Ève victorieuse
XIII
Dans la première quinzaine de décembre, la marquise d’Anguilhon, accompagnée de madame Villars, sa mère, vint à Paris afin d’acheter les mille objets dont elle avait besoin pour le gigantesque arbre de Noël qu’elle offrait chaque année aux enfants de Blonay.
Elle descendit à l’hôtel Castiglione, comme elle le faisait souvent, pour ne pas ouvrir sa maison. Elle aimait à se retrouver dans l’appartement qu’elle avait occupé étant jeune fille, où elle s’était mariée : l’Américaine, qui n’est pas sentimentale, a cependant la religion du souvenir. Annie fut charmée de revoir ses compatriotes ; elle les invita à venir passer les fêtes à Blonay. Mademoiselle Carroll en eut une joie extravagante.

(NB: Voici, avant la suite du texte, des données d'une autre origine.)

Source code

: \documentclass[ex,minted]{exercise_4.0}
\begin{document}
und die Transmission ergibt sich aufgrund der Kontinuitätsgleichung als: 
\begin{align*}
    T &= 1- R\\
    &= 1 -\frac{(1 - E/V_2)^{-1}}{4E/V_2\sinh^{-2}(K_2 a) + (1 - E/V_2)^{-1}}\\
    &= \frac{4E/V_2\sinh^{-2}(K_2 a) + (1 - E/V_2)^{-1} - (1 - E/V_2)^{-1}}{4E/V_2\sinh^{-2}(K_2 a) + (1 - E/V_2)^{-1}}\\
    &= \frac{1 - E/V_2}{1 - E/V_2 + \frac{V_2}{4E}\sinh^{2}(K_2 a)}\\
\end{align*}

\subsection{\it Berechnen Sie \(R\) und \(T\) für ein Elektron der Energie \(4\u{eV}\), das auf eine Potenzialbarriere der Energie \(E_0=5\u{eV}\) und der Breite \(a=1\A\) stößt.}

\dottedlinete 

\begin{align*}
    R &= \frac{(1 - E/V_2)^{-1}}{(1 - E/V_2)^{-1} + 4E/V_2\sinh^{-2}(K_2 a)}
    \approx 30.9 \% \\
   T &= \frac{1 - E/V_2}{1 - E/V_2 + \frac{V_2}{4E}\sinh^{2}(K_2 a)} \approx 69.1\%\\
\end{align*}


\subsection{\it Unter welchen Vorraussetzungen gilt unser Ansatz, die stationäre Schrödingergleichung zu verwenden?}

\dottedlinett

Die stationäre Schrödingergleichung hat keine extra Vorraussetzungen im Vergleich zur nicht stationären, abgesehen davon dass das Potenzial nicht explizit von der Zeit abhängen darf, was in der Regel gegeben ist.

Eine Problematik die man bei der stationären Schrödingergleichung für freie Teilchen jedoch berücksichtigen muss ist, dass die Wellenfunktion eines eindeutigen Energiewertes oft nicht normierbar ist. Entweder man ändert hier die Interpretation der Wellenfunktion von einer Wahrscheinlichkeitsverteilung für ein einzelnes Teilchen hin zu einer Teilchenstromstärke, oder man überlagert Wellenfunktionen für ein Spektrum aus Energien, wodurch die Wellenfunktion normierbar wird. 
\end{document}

— Et dire que nous aurions manqué cela, si nous étions retournées en Amérique !… Quelle veine nous avons !
Le 20 décembre, Hélène et Dora, chaperonnées par mademoiselle Beauchamp et madame Carroll, partirent pour le Bourbonnais. La vue du château de Blonay, un des plus beaux de France, leur arracha des cris d’admiration. Elles furent émerveillées et stupéfaites de voir Annie si at home dans cette demeure grandiose.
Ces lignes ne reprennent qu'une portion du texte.